Sounds about right -- the iM77 has one of the largest sweet spots of any ski I've owned. In fact, sometimes it feels like it's all sweet spot.
post #14 of 19
Hey there,
I'm 230lbs, 5'10...ski mostly on the east coast, spend time on trials and in the tree's...pretty aggressive. Would this be a good ski for the east?

Cheers
post #15 of 19
Just skied my im77's for the first time today and they are definitely a good ski for the east.

I got a great deal on the 181cm im77's and was a bit worried they would be too long. I skied them today with the railflex in the forward position and they skied great. Not too long at all, very responsive and great edge hold. I think this length would be very good for you at 230lbs.

Mike
post #16 of 19
I'm 6'4" and 215 - I'm looking at 170 or 177 - Anybody have any input on which length, for east coast skiing, do you think would be best?
post #17 of 19
Definately 177 if not 181 as long as you are at least a high intermediate to advanced skier. I'm on the 181 and am 25 lbs lighter and 3" shorter than you and have no issues with the length. These are very user friendly skis.

Mike
post #18 of 19
Thread Starter 
Definitely the 177 length. You could even go 181. 170 would be ridiculously short for you.
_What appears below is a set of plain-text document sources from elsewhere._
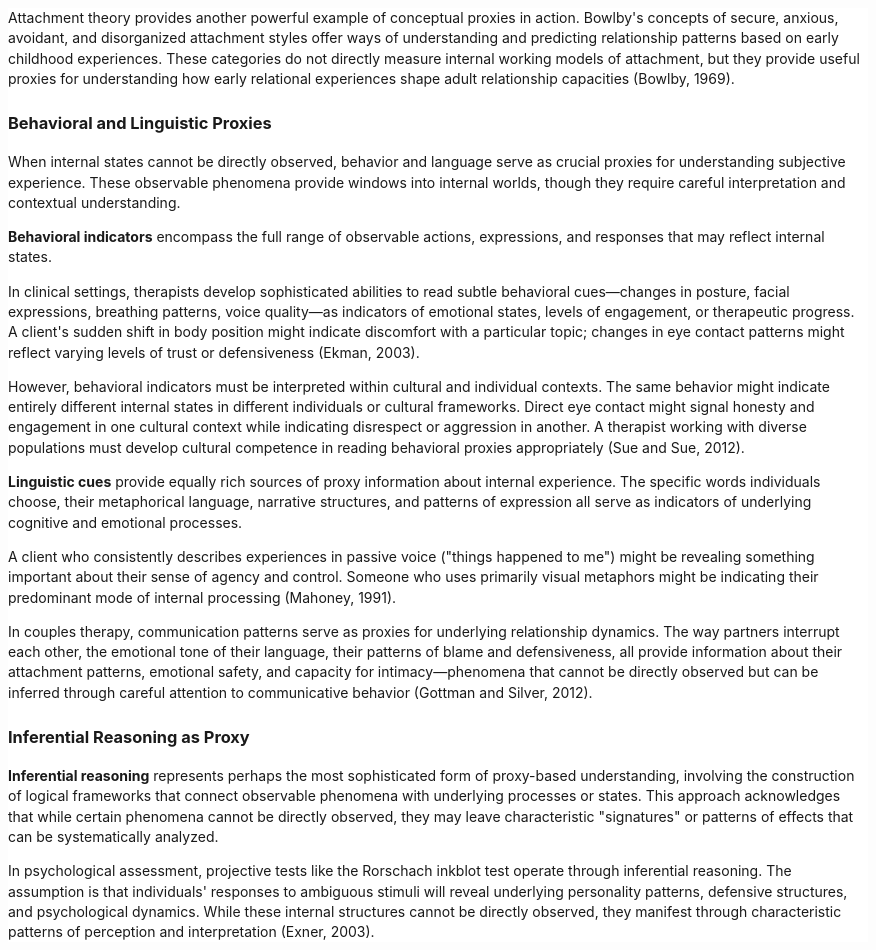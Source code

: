 
Attachment theory provides another powerful example of conceptual proxies in action. Bowlby's concepts of secure, anxious, avoidant, and disorganized attachment styles offer ways of understanding and predicting relationship patterns based on early childhood experiences. These categories do not directly measure internal working models of attachment, but they provide useful proxies for understanding how early relational experiences shape adult relationship capacities (Bowlby, 1969).

### Behavioral and Linguistic Proxies

When internal states cannot be directly observed, behavior and language serve as crucial proxies for understanding subjective experience. These observable phenomena provide windows into internal worlds, though they require careful interpretation and contextual understanding.

**Behavioral indicators** encompass the full range of observable actions, expressions, and responses that may reflect internal states.


In clinical settings, therapists develop sophisticated abilities to read subtle behavioral cues—changes in posture, facial expressions, breathing patterns, voice quality—as indicators of emotional states, levels of engagement, or therapeutic progress. A client's sudden shift in body position might indicate discomfort with a particular topic; changes in eye contact patterns might reflect varying levels of trust or defensiveness (Ekman, 2003).


However, behavioral indicators must be interpreted within cultural and individual contexts. The same behavior might indicate entirely different internal states in different individuals or cultural frameworks. Direct eye contact might signal honesty and engagement in one cultural context while indicating disrespect or aggression in another. A therapist working with diverse populations must develop cultural competence in reading behavioral proxies appropriately (Sue and Sue, 2012).

**Linguistic cues** provide equally rich sources of proxy information about internal experience. The specific words individuals choose, their metaphorical language, narrative structures, and patterns of expression all serve as indicators of underlying cognitive and emotional processes.


A client who consistently describes experiences in passive voice ("things happened to me") might be revealing something important about their sense of agency and control. Someone who uses primarily visual metaphors might be indicating their predominant mode of internal processing (Mahoney, 1991).


In couples therapy, communication patterns serve as proxies for underlying relationship dynamics. The way partners interrupt each other, the emotional tone of their language, their patterns of blame and defensiveness, all provide information about their attachment patterns, emotional safety, and capacity for intimacy—phenomena that cannot be directly observed but can be inferred through careful attention to communicative behavior (Gottman and Silver, 2012).

### Inferential Reasoning as Proxy

**Inferential reasoning** represents perhaps the most sophisticated form of proxy-based understanding, involving the construction of logical frameworks that connect observable phenomena with underlying processes or states. This approach acknowledges that while certain phenomena cannot be directly observed, they may leave characteristic "signatures" or patterns of effects that can be systematically analyzed.


In psychological assessment, projective tests like the Rorschach inkblot test operate through inferential reasoning. The assumption is that individuals' responses to ambiguous stimuli will reveal underlying personality patterns, defensive structures, and psychological dynamics. While these internal structures cannot be directly observed, they manifest through characteristic patterns of perception and interpretation (Exner, 2003).
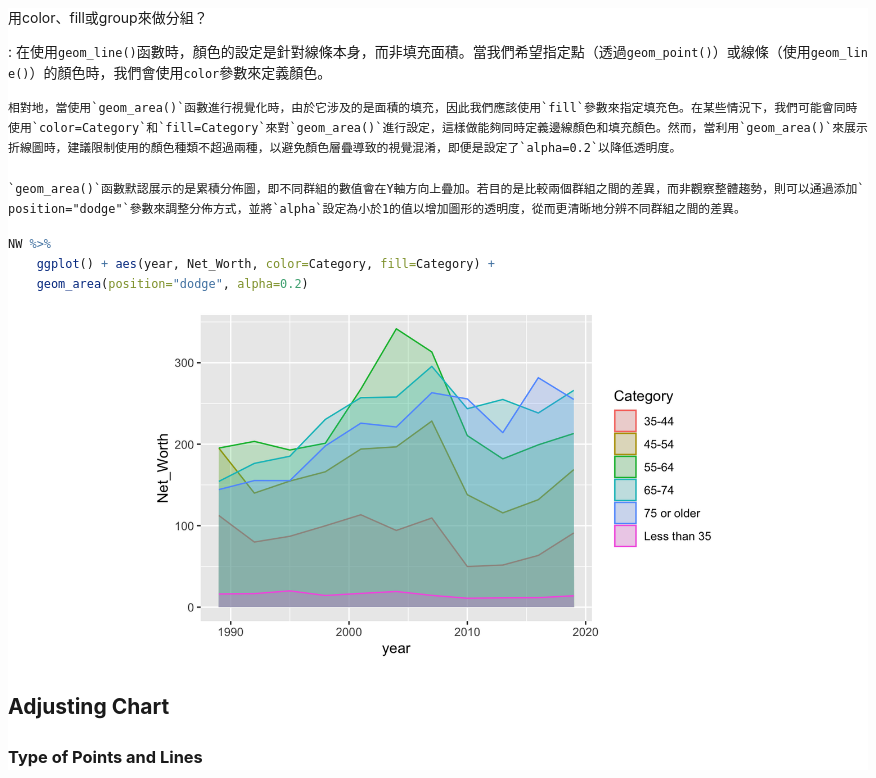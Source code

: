 
用color、fill或group來做分組？

:   在使用`geom_line()`函數時，顏色的設定是針對線條本身，而非填充面積。當我們希望指定點（透過`geom_point()`）或線條（使用`geom_line()`）的顏色時，我們會使用`color`參數來定義顏色。

```         
相對地，當使用`geom_area()`函數進行視覺化時，由於它涉及的是面積的填充，因此我們應該使用`fill`參數來指定填充色。在某些情況下，我們可能會同時使用`color=Category`和`fill=Category`來對`geom_area()`進行設定，這樣做能夠同時定義邊線顏色和填充顏色。然而，當利用`geom_area()`來展示折線圖時，建議限制使用的顏色種類不超過兩種，以避免顏色層疊導致的視覺混淆，即便是設定了`alpha=0.2`以降低透明度。

`geom_area()`函數默認展示的是累積分佈圖，即不同群組的數值會在Y軸方向上疊加。若目的是比較兩個群組之間的差異，而非觀察整體趨勢，則可以通過添加`position="dodge"`參數來調整分佈方式，並將`alpha`設定為小於1的值以增加圖形的透明度，從而更清晰地分辨不同群組之間的差異。
```


``` r
NW %>%    
    ggplot() + aes(year, Net_Worth, color=Category, fill=Category) + 
    geom_area(position="dodge", alpha=0.2)
```

<img src="V01_Learning_ggplot_files/figure-html/unnamed-chunk-11-1.png" width="576" style="display: block; margin: auto;" />

## Adjusting Chart

### Type of Points and Lines
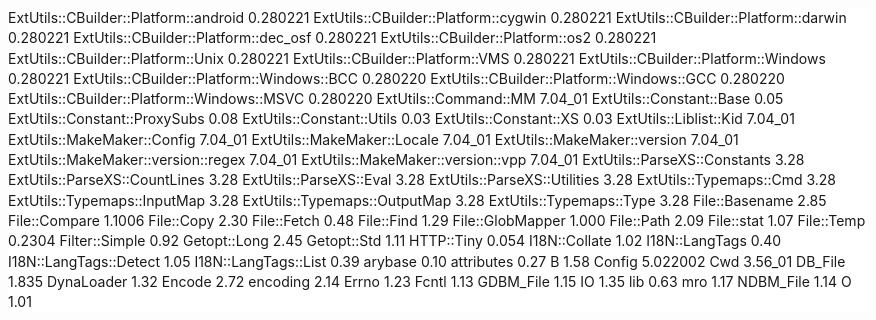 ExtUtils::CBuilder::Platform::android	0.280221
ExtUtils::CBuilder::Platform::cygwin	0.280221
ExtUtils::CBuilder::Platform::darwin	0.280221
ExtUtils::CBuilder::Platform::dec_osf	0.280221
ExtUtils::CBuilder::Platform::os2	0.280221
ExtUtils::CBuilder::Platform::Unix	0.280221
ExtUtils::CBuilder::Platform::VMS	0.280221
ExtUtils::CBuilder::Platform::Windows	0.280221
ExtUtils::CBuilder::Platform::Windows::BCC	0.280220
ExtUtils::CBuilder::Platform::Windows::GCC	0.280220
ExtUtils::CBuilder::Platform::Windows::MSVC	0.280220
ExtUtils::Command::MM	7.04_01
ExtUtils::Constant::Base	0.05
ExtUtils::Constant::ProxySubs	0.08
ExtUtils::Constant::Utils	0.03
ExtUtils::Constant::XS	0.03
ExtUtils::Liblist::Kid	7.04_01
ExtUtils::MakeMaker::Config	7.04_01
ExtUtils::MakeMaker::Locale	7.04_01
ExtUtils::MakeMaker::version	7.04_01
ExtUtils::MakeMaker::version::regex	7.04_01
ExtUtils::MakeMaker::version::vpp	7.04_01
ExtUtils::ParseXS::Constants	3.28
ExtUtils::ParseXS::CountLines	3.28
ExtUtils::ParseXS::Eval	3.28
ExtUtils::ParseXS::Utilities	3.28
ExtUtils::Typemaps::Cmd	3.28
ExtUtils::Typemaps::InputMap	3.28
ExtUtils::Typemaps::OutputMap	3.28
ExtUtils::Typemaps::Type	3.28
File::Basename	2.85
File::Compare	1.1006
File::Copy	2.30
File::Fetch	0.48
File::Find	1.29
File::GlobMapper	1.000
File::Path	2.09
File::stat	1.07
File::Temp	0.2304
Filter::Simple	0.92
Getopt::Long	2.45
Getopt::Std	1.11
HTTP::Tiny	0.054
I18N::Collate	1.02
I18N::LangTags	0.40
I18N::LangTags::Detect	1.05
I18N::LangTags::List	0.39
arybase	0.10
attributes	0.27
B	1.58
Config	5.022002
Cwd	3.56_01
DB_File	1.835
DynaLoader	1.32
Encode	2.72
encoding	2.14
Errno	1.23
Fcntl	1.13
GDBM_File	1.15
IO	1.35
lib	0.63
mro	1.17
NDBM_File	1.14
O	1.01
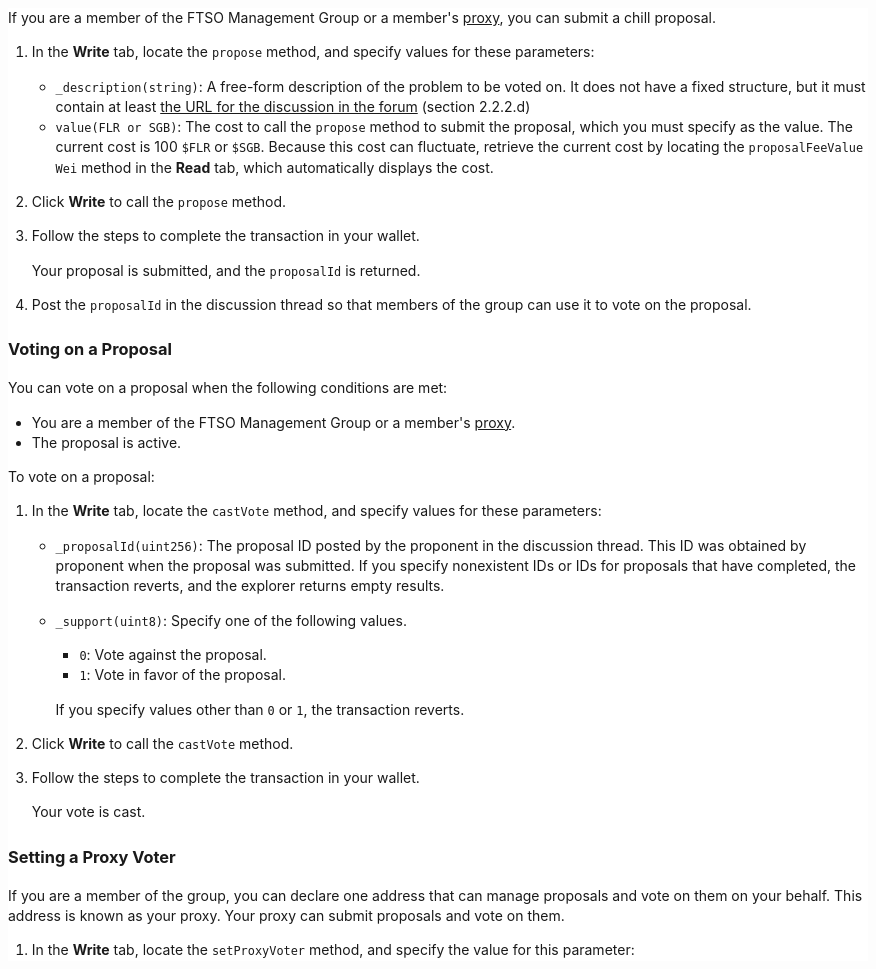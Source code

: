 If you are a member of the FTSO Management Group or a member's [proxy](#setting-a-proxy-voter), you can submit a chill proposal.

1. In the **Write** tab, locate the `propose` method, and specify values for these parameters:

    * `_description(string)`: A free-form description of the problem to be voted on.
        It does not have a fixed structure, but it must contain at least [the URL for the discussion in the forum](https://proposals.flare.network/FIP/FIP_2.html#22-process-for-chill-proposals) (section 2.2.2.d)
    * `value(FLR or SGB)`: The cost to call the `propose` method to submit the proposal, which you must specify as the value.
    The current cost is 100 `$FLR` or `$SGB`.
    Because this cost can fluctuate, retrieve the current cost by locating the `proposalFeeValueWei` method in the **Read** tab, which automatically displays the cost.

2. Click **Write** to call the `propose` method.
3. Follow the steps to complete the transaction in your wallet.

    Your proposal is submitted, and the `proposalId` is returned.

4. Post the `proposalId` in the discussion thread so that members of the group can use it to vote on the proposal.

### Voting on a Proposal

You can vote on a proposal when the following conditions are met:

* You are a member of the FTSO Management Group or a member's [proxy](#setting-a-proxy-voter).
* The proposal is active.

To vote on a proposal:

1. In the **Write** tab, locate the `castVote` method, and specify values for these parameters:

    * `_proposalId(uint256)`: The proposal ID posted by the proponent in the discussion thread.
        This ID was obtained by proponent when the proposal was submitted.
    If you specify nonexistent IDs or IDs for proposals that have completed, the transaction reverts, and the explorer returns empty results.
    * `_support(uint8)`: Specify one of the following values.

        * `0`: Vote against the proposal.
        * `1`: Vote in favor of the proposal.

        If you specify values other than `0` or `1`, the transaction reverts.

2. Click **Write** to call the `castVote` method.
3. Follow the steps to complete the transaction in your wallet.

    Your vote is cast.

### Setting a Proxy Voter

If you are a member of the group, you can declare one address that can manage proposals and vote on them on your behalf.
This address is known as your proxy.
Your proxy can submit proposals and vote on them.

1. In the **Write** tab, locate the `setProxyVoter` method, and specify the value for this parameter:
I'm 6'1 195lb, and really liked the 177cm -- I considered it to be a perfect length for that particular ski and my use on the east coast. I am selling those skis, BTW, see the gear swap if you're interested:

http://forums.epicski.com/showthread.php?t=76265
post #19 of 19
I've owned both the chip and non-chip versions and agree that they are very different. I much prefer the non-chip version myself and I get to dust them off again in 2 weeks. Japan here I come.